Era uma vez um menino. Já tinha seus treze anos. Era noite de Natal, e ele havia passado o dia pensando numa maneira de passar a noite inteira acordado, até que ele, o bom velhinho Noel, chegasse em sua casa. Sua mãe nem acreditou quando ele disse aquilo, afinal, Papai Noel não existe. Mas ele não queria crer naquilo. Ele precisava de uma audiência particular com Papai Noel. Biscoitos, Refrigerante, biscoito e um dvd com os melhores jogos do Flamengo de Zico. Se os jogos não dessem, já estava com o box da 4ª e 5ª temporada de "Os Simpsons". Ele estava obstinado com aquilo.

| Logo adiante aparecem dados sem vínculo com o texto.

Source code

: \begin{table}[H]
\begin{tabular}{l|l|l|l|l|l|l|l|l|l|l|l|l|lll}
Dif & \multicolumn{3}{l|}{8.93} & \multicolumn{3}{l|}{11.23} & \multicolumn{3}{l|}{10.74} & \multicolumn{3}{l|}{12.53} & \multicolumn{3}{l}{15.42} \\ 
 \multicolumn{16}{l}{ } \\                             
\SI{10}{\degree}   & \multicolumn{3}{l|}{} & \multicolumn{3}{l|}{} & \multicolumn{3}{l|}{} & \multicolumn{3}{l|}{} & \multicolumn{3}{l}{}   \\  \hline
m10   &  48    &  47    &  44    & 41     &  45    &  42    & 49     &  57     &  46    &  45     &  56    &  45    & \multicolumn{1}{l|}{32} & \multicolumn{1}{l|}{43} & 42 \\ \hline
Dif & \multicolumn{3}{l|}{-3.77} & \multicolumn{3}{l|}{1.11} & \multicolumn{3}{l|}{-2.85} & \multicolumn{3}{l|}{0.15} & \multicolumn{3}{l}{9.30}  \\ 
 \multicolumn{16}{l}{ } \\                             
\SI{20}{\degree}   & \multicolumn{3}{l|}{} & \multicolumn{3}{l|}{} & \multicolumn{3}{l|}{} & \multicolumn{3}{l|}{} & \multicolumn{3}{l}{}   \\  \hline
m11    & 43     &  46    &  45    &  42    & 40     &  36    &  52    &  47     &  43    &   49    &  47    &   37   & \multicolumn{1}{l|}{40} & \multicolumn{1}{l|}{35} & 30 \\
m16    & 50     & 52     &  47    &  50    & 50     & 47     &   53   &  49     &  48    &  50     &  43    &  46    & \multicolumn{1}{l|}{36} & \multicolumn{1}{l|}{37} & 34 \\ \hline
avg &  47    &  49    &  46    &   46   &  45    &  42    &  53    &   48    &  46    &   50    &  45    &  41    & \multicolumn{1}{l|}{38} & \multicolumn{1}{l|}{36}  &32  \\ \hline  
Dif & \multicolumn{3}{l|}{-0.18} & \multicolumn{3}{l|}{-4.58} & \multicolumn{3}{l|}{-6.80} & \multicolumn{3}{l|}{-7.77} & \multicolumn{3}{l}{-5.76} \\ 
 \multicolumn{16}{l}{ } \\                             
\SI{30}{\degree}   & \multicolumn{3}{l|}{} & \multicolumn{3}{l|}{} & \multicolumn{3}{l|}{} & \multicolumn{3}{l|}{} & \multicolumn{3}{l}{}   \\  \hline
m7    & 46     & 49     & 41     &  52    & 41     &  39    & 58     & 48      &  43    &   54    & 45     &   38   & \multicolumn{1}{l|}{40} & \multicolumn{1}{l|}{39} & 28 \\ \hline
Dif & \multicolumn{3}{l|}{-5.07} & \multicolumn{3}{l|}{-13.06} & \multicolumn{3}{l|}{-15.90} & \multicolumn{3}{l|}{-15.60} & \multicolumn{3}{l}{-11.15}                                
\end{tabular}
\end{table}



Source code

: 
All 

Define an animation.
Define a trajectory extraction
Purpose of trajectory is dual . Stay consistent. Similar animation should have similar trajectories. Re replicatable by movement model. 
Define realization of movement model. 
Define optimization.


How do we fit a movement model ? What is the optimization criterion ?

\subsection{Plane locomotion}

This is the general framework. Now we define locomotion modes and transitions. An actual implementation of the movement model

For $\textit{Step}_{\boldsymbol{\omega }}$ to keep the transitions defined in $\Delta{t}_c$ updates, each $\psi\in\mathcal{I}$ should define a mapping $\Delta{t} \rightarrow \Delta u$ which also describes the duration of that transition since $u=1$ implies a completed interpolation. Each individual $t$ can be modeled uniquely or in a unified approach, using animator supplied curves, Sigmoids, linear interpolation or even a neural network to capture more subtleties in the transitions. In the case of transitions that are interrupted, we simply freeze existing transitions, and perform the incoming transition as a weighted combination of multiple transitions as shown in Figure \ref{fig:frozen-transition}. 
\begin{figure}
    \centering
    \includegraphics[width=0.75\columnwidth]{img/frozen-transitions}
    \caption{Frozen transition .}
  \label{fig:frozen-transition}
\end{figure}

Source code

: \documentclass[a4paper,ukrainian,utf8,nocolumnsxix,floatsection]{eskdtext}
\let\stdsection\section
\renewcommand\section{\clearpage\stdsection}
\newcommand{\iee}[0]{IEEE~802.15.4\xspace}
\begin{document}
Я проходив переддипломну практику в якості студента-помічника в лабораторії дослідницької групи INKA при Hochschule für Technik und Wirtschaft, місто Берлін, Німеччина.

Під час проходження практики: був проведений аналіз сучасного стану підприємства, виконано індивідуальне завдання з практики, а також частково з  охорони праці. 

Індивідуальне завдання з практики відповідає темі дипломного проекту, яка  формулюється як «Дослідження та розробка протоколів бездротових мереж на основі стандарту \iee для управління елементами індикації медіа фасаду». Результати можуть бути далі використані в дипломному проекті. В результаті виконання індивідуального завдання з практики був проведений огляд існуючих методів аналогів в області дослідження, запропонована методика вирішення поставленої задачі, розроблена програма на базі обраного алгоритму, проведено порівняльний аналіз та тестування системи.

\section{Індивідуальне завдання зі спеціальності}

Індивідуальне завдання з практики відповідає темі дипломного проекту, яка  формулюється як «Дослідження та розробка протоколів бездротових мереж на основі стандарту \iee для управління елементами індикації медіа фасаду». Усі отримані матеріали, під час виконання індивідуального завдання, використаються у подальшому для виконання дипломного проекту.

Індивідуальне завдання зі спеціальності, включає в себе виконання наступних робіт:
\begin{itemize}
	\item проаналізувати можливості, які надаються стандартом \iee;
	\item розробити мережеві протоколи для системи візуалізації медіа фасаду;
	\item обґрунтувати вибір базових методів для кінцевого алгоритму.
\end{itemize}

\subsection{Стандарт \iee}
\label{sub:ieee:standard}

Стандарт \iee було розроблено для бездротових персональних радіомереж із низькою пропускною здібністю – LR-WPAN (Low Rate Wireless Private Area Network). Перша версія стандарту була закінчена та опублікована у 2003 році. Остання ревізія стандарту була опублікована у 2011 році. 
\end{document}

Meia-Noite. É servida a ceia. Eles resolveram não viajar naquele ano, e o garoto achou aquilo ótimo. Ia ser naquela noite que ele ia interrogar o Papai Noel. Por que ele distribuia presentes. Por que ele nunca dava o que ele realmente queria. Como um trenó com um velho gordo consegue voar sem motor. Por que panetone: ele odiava panetone. E no final, ia mostrar ao velho o quanto ele havia sido bom menino durante o ano todo, só para ter o prazer de conversar durante a noite com ele.
Seus pais vão dormir. Seu irmão também. Ele fica sozinho, na sala. Resolve ver primeiro Os Simpsons. Vê as duas temporadas completas. Olha para o relógio. São três e meia, e nada. Ele começa a ficar preocupado. Será que aconteceu alguma coisa? Põe o dvd do Flamengo. Acaba dormindo no depoimento de Pelé sobre o Zico.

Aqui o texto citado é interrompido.